=== SOURCE DATA ===
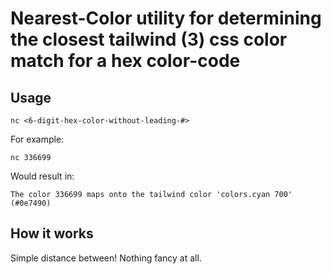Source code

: # Nearest-Color utility for determining the closest tailwind (3) css color match for a hex color-code

## Usage

```
nc <6-digit-hex-color-without-leading-#>
```

For example:

```
nc 336699
```

Would result in:

```
The color 336699 maps onto the tailwind color 'colors.cyan 700' (#0e7490)
```

## How it works

Simple distance between! Nothing fancy at all.

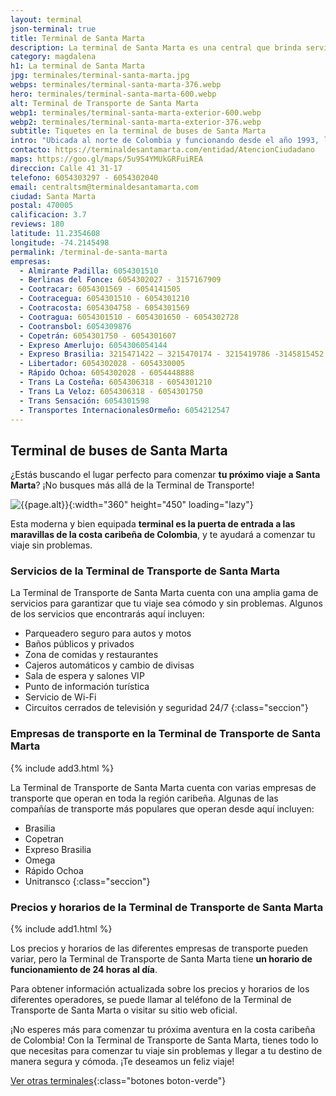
 ```yaml
---
layout: terminal
json-terminal: true
title: Terminal de Santa Marta
description: La terminal de Santa Marta es una central que brinda servicios de traslado terrestre de pasajeros, así como de cargas y encomiendas.
category: magdalena
h1: La terminal de Santa Marta
jpg: terminales/terminal-santa-marta.jpg
webps: terminales/terminal-santa-marta-376.webp
hero: terminales/terminal-santa-marta-600.webp
alt: Terminal de Transporte de Santa Marta
webp1: terminales/terminal-santa-marta-exterior-600.webp
webp2: terminales/terminal-santa-marta-exterior-376.webp
subtitle: Tiquetes en la terminal de buses de Santa Marta
intro: "Ubicada al norte de Colombia y funcionando desde el año 1993, la terminal de Santa Marta llegó a transportar a más de 30,000 personas durante el feriado de Reyes del año pasado."
contacto: https://terminaldesantamarta.com/entidad/AtencionCiudadano
maps: https://goo.gl/maps/5u9S4YMUkGRFuiREA
direccion: Calle 41 31-17
telefono: 6054303297 - 6054302040
email: centraltsm@terminaldesantamarta.com
ciudad: Santa Marta
postal: 470005
calificacion: 3.7
reviews: 180
latitude: 11.2354608
longitude: -74.2145498
permalink: /terminal-de-santa-marta
empresas:
  - Almirante Padilla: 6054301510
  - Berlinas del Fonce: 6054302027 - 3157167909
  - Cootracar: 6054301569 - 6054141505
  - Cootracegua: 6054301510 - 6054301210
  - Cootracosta: 6054304758 - 6054301569
  - Cootragua: 6054301510 - 6054301650 - 6054302728
  - Cootransbol: 6054309876
  - Copetrán: 6054301750 - 6054301607
  - Expreso Amerlujo: 6054306054144
  - Expreso Brasilia: 3215471422 – 3215470174 - 3215419786 -3145815452
  - Libertador: 6054302028 - 6054330005
  - Rápido Ochoa: 6054302028 - 6054448888
  - Trans La Costeña: 6054306318 - 6054301210
  - Trans La Veloz: 6054306318 - 6054301750
  - Trans Sensación: 6054301598
  - Transportes InternacionalesOrmeño: 6054212547
---
```

## Terminal de buses de Santa Marta

¿Estás buscando el lugar perfecto para comenzar **tu próximo viaje a Santa Marta**? ¡No busques más allá de la Terminal de Transporte!

![{{page.alt}}]({{site.baseurl}}/img/{{page.webp2}} "Terminal transporte {{ciudad}}"){:width="360" height="450" loading="lazy"}

Esta moderna y bien equipada **terminal es la puerta de entrada a las maravillas de la costa caribeña de Colombia**, y te ayudará a comenzar tu viaje sin problemas.

### Servicios de la Terminal de Transporte de Santa Marta

La Terminal de Transporte de Santa Marta cuenta con una amplia gama de servicios para garantizar que tu viaje sea cómodo y sin problemas. Algunos de los servicios que encontrarás aquí incluyen:

* Parqueadero seguro para autos y motos
* Baños públicos y privados
* Zona de comidas y restaurantes
* Cajeros automáticos y cambio de divisas
* Sala de espera y salones VIP
* Punto de información turística
* Servicio de Wi-Fi
* Circuitos cerrados de televisión y seguridad 24/7
{:class="seccion"}

### Empresas de transporte en la Terminal de Transporte de Santa Marta

{% include add3.html %}

La Terminal de Transporte de Santa Marta cuenta con varias empresas de transporte que operan en toda la región caribeña. Algunas de las compañías de transporte más populares que operan desde aquí incluyen:

* Brasilia
* Copetran
* Expreso Brasilia
* Omega
* Rápido Ochoa
* Unitransco
{:class="seccion"}

### Precios y horarios de la Terminal de Transporte de Santa Marta

{% include add1.html %}

Los precios y horarios de las diferentes empresas de transporte pueden variar, pero la Terminal de Transporte de Santa Marta tiene **un horario de funcionamiento de 24 horas al día**.

Para obtener información actualizada sobre los precios y horarios de los diferentes operadores, se puede llamar al teléfono de la Terminal de Transporte de Santa Marta o visitar su sitio web oficial.

¡No esperes más para comenzar tu próxima aventura en la costa caribeña de Colombia! Con la Terminal de Transporte de Santa Marta, tienes todo lo que necesitas para comenzar tu viaje sin problemas y llegar a tu destino de manera segura y cómoda. ¡Te deseamos un feliz viaje!

[Ver otras terminales](/terminales-de-colombia){:class="botones boton-verde"}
===
The entries above need to be output again in full, exactly, and without pictures.

Source code

: # Nearest-Color utility for determining the closest tailwind (3) css color match for a hex color-code

## Usage

```
nc <6-digit-hex-color-without-leading-#>
```

For example:

```
nc 336699
```

Would result in:

```
The color 336699 maps onto the tailwind color 'colors.cyan 700' (#0e7490)
```

## How it works

Simple distance between! Nothing fancy at all.

 ```yaml
---
layout: terminal
json-terminal: true
title: Terminal de Santa Marta
description: La terminal de Santa Marta es una central que brinda servicios de traslado terrestre de pasajeros, así como de cargas y encomiendas.
category: magdalena
h1: La terminal de Santa Marta
jpg: terminales/terminal-santa-marta.jpg
webps: terminales/terminal-santa-marta-376.webp
hero: terminales/terminal-santa-marta-600.webp
alt: Terminal de Transporte de Santa Marta
webp1: terminales/terminal-santa-marta-exterior-600.webp
webp2: terminales/terminal-santa-marta-exterior-376.webp
subtitle: Tiquetes en la terminal de buses de Santa Marta
intro: "Ubicada al norte de Colombia y funcionando desde el año 1993, la terminal de Santa Marta llegó a transportar a más de 30,000 personas durante el feriado de Reyes del año pasado."
contacto: https://terminaldesantamarta.com/entidad/AtencionCiudadano
maps: https://goo.gl/maps/5u9S4YMUkGRFuiREA
direccion: Calle 41 31-17
telefono: 6054303297 - 6054302040
email: centraltsm@terminaldesantamarta.com
ciudad: Santa Marta
postal: 470005
calificacion: 3.7
reviews: 180
latitude: 11.2354608
longitude: -74.2145498
permalink: /terminal-de-santa-marta
empresas:
  - Almirante Padilla: 6054301510
  - Berlinas del Fonce: 6054302027 - 3157167909
  - Cootracar: 6054301569 - 6054141505
  - Cootracegua: 6054301510 - 6054301210
  - Cootracosta: 6054304758 - 6054301569
  - Cootragua: 6054301510 - 6054301650 - 6054302728
  - Cootransbol: 6054309876
  - Copetrán: 6054301750 - 6054301607
  - Expreso Amerlujo: 6054306054144
  - Expreso Brasilia: 3215471422 – 3215470174 - 3215419786 -3145815452
  - Libertador: 6054302028 - 6054330005
  - Rápido Ochoa: 6054302028 - 6054448888
  - Trans La Costeña: 6054306318 - 6054301210
  - Trans La Veloz: 6054306318 - 6054301750
  - Trans Sensación: 6054301598
  - Transportes InternacionalesOrmeño: 6054212547
---
```

## Terminal de buses de Santa Marta

¿Estás buscando el lugar perfecto para comenzar **tu próximo viaje a Santa Marta**? ¡No busques más allá de la Terminal de Transporte!

![{{page.alt}}]({{site.baseurl}}/img/{{page.webp2}} "Terminal transporte {{ciudad}}"){:width="360" height="450" loading="lazy"}

Esta moderna y bien equipada **terminal es la puerta de entrada a las maravillas de la costa caribeña de Colombia**, y te ayudará a comenzar tu viaje sin problemas.

### Servicios de la Terminal de Transporte de Santa Marta

La Terminal de Transporte de Santa Marta cuenta con una amplia gama de servicios para garantizar que tu viaje sea cómodo y sin problemas. Algunos de los servicios que encontrarás aquí incluyen:

* Parqueadero seguro para autos y motos
* Baños públicos y privados
* Zona de comidas y restaurantes
* Cajeros automáticos y cambio de divisas
* Sala de espera y salones VIP
* Punto de información turística
* Servicio de Wi-Fi
* Circuitos cerrados de televisión y seguridad 24/7
{:class="seccion"}

### Empresas de transporte en la Terminal de Transporte de Santa Marta

{% include add3.html %}

La Terminal de Transporte de Santa Marta cuenta con varias empresas de transporte que operan en toda la región caribeña. Algunas de las compañías de transporte más populares que operan desde aquí incluyen:

* Brasilia
* Copetran
* Expreso Brasilia
* Omega
* Rápido Ochoa
* Unitransco
{:class="seccion"}

### Precios y horarios de la Terminal de Transporte de Santa Marta

{% include add1.html %}

Los precios y horarios de las diferentes empresas de transporte pueden variar, pero la Terminal de Transporte de Santa Marta tiene **un horario de funcionamiento de 24 horas al día**.

Para obtener información actualizada sobre los precios y horarios de los diferentes operadores, se puede llamar al teléfono de la Terminal de Transporte de Santa Marta o visitar su sitio web oficial.

¡No esperes más para comenzar tu próxima aventura en la costa caribeña de Colombia! Con la Terminal de Transporte de Santa Marta, tienes todo lo que necesitas para comenzar tu viaje sin problemas y llegar a tu destino de manera segura y cómoda. ¡Te deseamos un feliz viaje!

[Ver otras terminales](/terminales-de-colombia){:class="botones boton-verde"}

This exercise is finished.